TO DO —
Taking each line of the material below in turn, count those containing the string "primary". Provide the number alone.

DATA PROVIDED —
________

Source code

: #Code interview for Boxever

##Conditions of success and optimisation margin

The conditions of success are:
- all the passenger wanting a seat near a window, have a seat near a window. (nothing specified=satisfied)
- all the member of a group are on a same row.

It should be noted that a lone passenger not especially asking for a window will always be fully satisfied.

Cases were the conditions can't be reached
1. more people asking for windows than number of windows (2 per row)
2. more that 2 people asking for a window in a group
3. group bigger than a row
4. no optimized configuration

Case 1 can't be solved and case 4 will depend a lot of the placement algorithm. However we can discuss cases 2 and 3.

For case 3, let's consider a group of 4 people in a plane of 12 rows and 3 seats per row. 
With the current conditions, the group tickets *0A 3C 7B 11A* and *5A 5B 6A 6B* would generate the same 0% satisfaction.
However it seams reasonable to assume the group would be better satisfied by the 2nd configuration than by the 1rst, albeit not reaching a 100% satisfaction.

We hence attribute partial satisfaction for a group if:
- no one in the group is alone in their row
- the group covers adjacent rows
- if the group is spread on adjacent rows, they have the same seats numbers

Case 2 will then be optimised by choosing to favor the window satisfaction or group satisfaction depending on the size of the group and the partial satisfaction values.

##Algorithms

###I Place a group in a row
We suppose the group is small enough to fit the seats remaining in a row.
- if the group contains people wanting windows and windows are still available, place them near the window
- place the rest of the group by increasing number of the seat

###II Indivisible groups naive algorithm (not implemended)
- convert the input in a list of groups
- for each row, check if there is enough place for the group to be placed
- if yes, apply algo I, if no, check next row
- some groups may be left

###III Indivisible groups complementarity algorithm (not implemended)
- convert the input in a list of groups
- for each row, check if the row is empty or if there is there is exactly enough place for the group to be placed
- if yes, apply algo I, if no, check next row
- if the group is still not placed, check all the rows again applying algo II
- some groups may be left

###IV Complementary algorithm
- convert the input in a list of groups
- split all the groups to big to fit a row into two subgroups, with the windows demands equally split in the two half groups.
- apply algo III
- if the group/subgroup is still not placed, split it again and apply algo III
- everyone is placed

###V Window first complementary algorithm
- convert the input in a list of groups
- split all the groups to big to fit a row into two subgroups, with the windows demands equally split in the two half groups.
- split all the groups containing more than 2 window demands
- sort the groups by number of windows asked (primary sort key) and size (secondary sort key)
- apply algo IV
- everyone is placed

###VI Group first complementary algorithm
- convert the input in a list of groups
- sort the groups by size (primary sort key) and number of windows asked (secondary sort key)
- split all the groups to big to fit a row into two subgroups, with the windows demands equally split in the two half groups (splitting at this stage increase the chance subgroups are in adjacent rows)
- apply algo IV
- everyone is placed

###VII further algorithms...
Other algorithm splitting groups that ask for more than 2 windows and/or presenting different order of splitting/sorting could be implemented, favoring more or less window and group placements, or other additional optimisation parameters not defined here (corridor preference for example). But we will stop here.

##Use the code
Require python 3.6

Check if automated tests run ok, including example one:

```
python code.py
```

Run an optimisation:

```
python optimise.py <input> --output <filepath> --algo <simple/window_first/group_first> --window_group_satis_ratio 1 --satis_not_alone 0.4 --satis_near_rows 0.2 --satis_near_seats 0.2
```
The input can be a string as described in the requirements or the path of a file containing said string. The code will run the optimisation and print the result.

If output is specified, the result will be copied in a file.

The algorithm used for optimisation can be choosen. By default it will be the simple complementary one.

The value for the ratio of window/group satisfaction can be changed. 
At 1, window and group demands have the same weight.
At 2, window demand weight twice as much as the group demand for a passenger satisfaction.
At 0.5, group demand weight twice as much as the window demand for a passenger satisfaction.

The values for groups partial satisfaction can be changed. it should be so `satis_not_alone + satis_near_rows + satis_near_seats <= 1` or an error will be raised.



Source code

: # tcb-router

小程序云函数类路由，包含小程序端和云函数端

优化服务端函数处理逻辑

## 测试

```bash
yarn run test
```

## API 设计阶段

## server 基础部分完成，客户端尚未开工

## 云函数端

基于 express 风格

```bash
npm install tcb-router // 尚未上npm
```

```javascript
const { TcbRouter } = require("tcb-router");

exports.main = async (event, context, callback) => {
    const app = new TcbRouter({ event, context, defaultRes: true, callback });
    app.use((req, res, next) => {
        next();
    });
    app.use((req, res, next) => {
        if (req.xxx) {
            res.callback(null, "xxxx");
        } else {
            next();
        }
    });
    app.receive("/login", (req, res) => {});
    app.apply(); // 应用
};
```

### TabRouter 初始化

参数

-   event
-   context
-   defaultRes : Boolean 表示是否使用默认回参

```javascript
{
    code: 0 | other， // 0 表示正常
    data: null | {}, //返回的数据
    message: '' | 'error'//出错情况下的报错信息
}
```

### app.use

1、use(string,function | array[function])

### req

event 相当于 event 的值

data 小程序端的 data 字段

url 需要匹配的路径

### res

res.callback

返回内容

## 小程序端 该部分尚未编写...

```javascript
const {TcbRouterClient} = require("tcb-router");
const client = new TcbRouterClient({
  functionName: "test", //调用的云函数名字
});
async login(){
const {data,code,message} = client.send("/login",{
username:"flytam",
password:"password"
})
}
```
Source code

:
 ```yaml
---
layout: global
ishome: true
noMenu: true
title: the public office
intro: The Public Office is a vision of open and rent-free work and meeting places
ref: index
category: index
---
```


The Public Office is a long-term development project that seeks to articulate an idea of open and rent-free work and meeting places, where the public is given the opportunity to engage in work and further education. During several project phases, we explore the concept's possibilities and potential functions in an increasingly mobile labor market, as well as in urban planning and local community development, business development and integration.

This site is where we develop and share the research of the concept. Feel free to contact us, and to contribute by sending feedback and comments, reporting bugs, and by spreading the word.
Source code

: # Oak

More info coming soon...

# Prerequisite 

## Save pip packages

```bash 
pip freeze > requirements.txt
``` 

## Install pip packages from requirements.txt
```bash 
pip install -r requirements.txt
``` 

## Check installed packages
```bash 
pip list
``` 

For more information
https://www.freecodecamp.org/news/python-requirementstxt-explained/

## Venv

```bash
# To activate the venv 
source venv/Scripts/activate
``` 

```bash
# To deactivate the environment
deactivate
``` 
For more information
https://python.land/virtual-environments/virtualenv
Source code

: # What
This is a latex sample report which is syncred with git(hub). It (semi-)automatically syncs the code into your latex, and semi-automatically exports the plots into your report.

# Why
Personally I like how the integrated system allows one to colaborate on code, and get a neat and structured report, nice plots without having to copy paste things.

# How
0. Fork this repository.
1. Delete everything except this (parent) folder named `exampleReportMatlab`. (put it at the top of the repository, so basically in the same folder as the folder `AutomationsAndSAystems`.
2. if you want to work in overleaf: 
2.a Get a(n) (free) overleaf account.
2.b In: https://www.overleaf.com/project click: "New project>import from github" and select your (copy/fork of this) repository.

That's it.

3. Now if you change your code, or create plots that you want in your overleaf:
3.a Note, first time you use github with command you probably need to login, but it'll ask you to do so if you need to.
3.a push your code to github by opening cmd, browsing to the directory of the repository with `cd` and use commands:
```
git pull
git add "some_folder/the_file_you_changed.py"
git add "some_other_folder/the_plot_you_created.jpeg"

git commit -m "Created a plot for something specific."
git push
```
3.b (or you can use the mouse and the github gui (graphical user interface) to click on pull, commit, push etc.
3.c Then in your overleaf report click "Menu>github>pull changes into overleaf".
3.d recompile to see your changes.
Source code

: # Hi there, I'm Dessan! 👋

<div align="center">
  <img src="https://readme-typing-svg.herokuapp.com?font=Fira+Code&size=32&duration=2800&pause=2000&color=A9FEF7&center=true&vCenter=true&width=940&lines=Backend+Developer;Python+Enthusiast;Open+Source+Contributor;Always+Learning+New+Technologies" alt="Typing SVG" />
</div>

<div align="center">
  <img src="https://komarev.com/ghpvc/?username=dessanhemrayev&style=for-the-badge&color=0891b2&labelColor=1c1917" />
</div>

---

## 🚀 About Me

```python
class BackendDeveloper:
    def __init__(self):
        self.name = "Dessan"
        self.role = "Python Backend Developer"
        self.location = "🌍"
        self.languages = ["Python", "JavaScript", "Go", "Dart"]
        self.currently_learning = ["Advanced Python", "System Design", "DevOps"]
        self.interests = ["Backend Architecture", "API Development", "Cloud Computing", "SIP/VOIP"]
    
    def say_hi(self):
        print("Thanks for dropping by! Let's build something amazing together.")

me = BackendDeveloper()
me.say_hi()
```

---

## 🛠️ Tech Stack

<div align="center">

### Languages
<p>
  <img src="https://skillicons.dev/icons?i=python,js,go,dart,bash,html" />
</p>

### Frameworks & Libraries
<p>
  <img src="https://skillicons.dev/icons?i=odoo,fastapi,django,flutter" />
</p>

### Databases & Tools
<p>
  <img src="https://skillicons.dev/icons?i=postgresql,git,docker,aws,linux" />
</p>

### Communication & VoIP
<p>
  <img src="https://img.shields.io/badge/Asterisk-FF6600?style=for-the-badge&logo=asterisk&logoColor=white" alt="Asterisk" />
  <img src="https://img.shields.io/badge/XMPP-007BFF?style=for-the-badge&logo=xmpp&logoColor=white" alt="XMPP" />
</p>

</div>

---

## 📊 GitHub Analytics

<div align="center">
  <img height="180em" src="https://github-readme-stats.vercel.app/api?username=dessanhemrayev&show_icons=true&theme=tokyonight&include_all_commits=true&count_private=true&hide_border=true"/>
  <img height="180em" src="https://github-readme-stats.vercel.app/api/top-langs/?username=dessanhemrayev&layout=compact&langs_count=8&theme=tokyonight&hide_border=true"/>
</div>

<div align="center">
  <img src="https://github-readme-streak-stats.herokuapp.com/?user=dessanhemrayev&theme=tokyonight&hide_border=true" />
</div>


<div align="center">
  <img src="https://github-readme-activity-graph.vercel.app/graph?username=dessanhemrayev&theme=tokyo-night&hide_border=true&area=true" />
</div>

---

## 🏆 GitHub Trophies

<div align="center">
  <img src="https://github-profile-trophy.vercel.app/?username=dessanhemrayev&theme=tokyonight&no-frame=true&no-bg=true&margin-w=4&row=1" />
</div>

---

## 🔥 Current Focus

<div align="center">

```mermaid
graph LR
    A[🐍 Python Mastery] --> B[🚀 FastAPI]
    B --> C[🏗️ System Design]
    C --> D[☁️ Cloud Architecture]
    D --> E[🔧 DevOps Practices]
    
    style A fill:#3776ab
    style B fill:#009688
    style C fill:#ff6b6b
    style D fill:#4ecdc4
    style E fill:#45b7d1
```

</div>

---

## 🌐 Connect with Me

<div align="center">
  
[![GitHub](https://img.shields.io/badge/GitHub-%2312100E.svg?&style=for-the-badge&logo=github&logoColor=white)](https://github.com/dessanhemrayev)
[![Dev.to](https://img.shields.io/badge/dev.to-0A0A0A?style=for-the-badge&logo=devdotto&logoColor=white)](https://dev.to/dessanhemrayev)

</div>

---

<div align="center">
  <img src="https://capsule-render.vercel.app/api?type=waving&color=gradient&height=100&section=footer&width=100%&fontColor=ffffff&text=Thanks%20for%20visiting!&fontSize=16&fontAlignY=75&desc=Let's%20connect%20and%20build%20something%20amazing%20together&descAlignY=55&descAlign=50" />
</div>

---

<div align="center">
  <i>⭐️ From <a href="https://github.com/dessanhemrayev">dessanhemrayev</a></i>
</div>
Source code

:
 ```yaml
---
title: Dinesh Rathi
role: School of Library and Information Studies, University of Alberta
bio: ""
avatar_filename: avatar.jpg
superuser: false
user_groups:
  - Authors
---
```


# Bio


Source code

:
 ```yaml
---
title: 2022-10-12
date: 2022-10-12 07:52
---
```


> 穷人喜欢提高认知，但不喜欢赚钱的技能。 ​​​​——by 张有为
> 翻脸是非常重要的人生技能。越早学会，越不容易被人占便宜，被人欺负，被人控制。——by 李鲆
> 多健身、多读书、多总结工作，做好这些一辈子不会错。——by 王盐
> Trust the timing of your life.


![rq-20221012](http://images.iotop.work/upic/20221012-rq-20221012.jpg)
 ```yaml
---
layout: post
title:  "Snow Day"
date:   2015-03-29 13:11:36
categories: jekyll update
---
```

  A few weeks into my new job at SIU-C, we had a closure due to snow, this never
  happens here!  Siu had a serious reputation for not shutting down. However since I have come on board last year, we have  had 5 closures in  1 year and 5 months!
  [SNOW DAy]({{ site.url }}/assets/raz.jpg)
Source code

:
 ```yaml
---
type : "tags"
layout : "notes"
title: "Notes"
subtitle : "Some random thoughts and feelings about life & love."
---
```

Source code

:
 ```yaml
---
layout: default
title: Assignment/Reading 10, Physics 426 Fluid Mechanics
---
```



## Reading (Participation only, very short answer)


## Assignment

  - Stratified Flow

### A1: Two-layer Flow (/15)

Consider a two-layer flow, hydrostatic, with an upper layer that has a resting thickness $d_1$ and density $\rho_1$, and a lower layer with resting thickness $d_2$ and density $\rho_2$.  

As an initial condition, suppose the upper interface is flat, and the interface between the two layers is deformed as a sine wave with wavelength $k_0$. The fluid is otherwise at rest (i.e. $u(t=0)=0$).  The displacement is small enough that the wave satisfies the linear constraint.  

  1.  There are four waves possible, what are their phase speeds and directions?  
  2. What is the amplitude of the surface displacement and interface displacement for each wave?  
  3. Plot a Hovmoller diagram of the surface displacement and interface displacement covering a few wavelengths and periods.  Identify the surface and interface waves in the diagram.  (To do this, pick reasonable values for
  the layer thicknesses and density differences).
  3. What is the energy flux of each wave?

________

EXERCISE SOLUTION —
2